A huge and illegal march in the middle of a thunderstorm demonstrates that the people of Hong Kong are still determined to fight to preserve their freedoms. The organizers claim 1.7 million people turned out, but it is impossible to give an accurate figure because transport chaos meant that people joined the march at different points and many never even managed to reach it. Unlike in previous weeks, there were no confrontations with the police, despite the fact that they had banned the march. Faced with a tidal wave of people they made no attempt to stop or divert the marchers, who took over the roads at will. This week, there was no teargas, no baton charges, no arrests.

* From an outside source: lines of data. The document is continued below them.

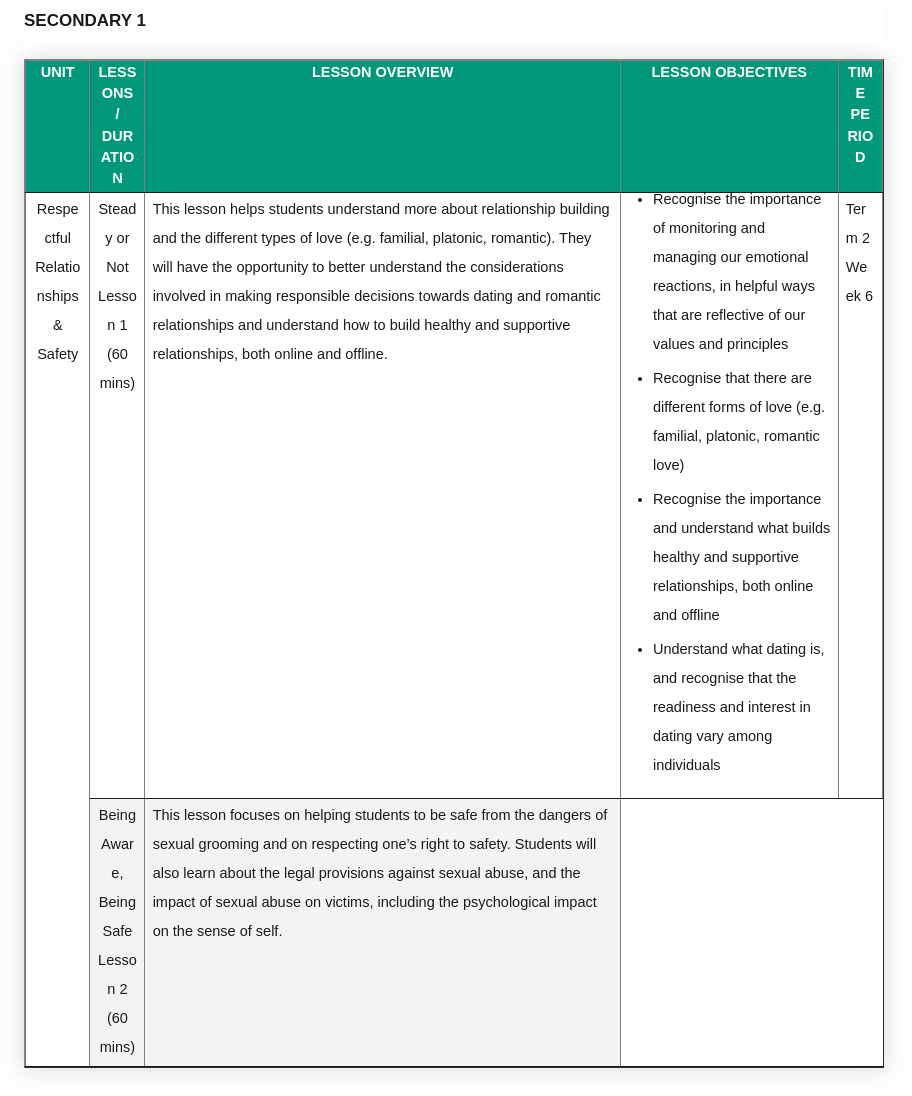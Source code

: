  <p style="margin-top:15px;font-size:17px;"><strong style="font-family:sans-serif;">SECONDARY 1<br></strong></p>

<table border="1" style="border-collapse: collapse;margin: 25px 0;font-size:14.5px;font-family: sans-serif;box-shadow: 0 0 20px rgba(0, 0, 0, 0.15);">
<thead style="background-color: #009879; font-weight: bold; font-size: 14.5px;">
<tr>
				<td style="text-align:center;color:white;font-family:sans-serif;">UNIT</td>
				<td style="text-align:center;color:white;font-family:sans-serif;">LESSONS / DURATION</td>
					<td style="text-align:center;color:white;font-family:sans-serif;">LESSON OVERVIEW</td>
				<td style="text-align:center;color:white;font-family:sans-serif;">LESSON OBJECTIVES</td>
				<td style="text-align:center;color:white;font-family:sans-serif;">TIME PERIOD</td>
			</tr>
</thead>
	
<tbody>
	
<tr>
		<td style="font-size:14.5px;margin-bottom:5px; line-height:2;font-family:sans-serif;text-align:center;" rowspan="5">Respectful Relationships &amp; Safety</td>
		<td style="font-size:14.5px;font-family:sans-serif;margin-bottom:5px;line-height:2;text-align:center;">Steady or Not<br>Lesson 1<br>(60 mins)</td>
		<td style="font-size:14.5px;font-family:sans-serif;margin-bottom:5px;line-height:2;">This lesson helps students understand more about relationship building and the different types of love (e.g. familial, platonic, romantic). They will have the opportunity to better understand the considerations involved in making responsible decisions towards dating and romantic relationships and understand how to build healthy and supportive relationships, both online and offline.</td>
		<td>
			<ul style="margin-top:-10px;">
				<li style="font-size:14.5px;font-family:sans-serif;margin-bottom:5px;line-height:2">Recognise the importance of monitoring and managing our emotional reactions, in helpful ways that are reflective of our values and principles</li>
			    <li style="font-size:14.5px;font-family:sans-serif;margin-bottom:5px;line-height:2">Recognise that there are different forms of love (e.g. familial, platonic, romantic love)</li>
				<li style="font-size:14.5px;font-family:sans-serif;margin-bottom:5px;line-height:2">Recognise the importance and understand what builds healthy and supportive relationships, both online and offline</li>
				<li style="font-size:14.5px;font-family:sans-serif;margin-bottom:5px;line-height:2">Understand what dating is, and recognise that the readiness and interest in dating vary among individuals</li>
			</ul>
		</td>
		<td style="font-size:14.5px;font-family:sans-serif;margin-bottom:5px;line-height:2">Term 2 Week 6</td>
</tr>
	
<tr style="background-color:#f3f3f3;font-size:15px;line-height:2">
		<td style="font-size:14.5px;font-family:sans-serif;margin-bottom:5px;line-height:2;text-align:center;">Being Aware, Being Safe<br>Lesson 2<br>(60 mins)</td>
		<td style="font-size:14.5px;font-family:sans-serif;margin-bottom:5px;line-height:2">This lesson focuses on helping students to be safe from the dangers of sexual grooming and on respecting one’s right to safety. Students will also learn about the legal provisions against sexual abuse, and the impact of sexual abuse on victims, including the psychological impact on the sense of self.&nbsp;<br>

The march, called in solidarity with the young woman whose right eye was very seriously injured in last week’s battles, came at the end of dramatic protests and ideological struggle. A five-day occupation of the airport ended on Tuesday with some clashes between police and protesters. The occupation began with a simple demonstration in the Arrivals Hall, with protestors leafletting passengers about the situation in the city, but they then moved to the Departure Hall, stopping people catching their flights. The pro-Beijing media jumped on the chance to interview angry businessmen and tearful tourists whose travel plans had been disrupted. On Tuesday, some militants seized two mainland men, whom they thought were spies, and ill-treated them. It turned out that neither were spies and one was a journalist for the Global Times (a rabidly nationalist rag and Beijing’s answer to the Daily Mail). These events gave the police an excuse to intervene and provided ammunition for the propaganda war against the movement.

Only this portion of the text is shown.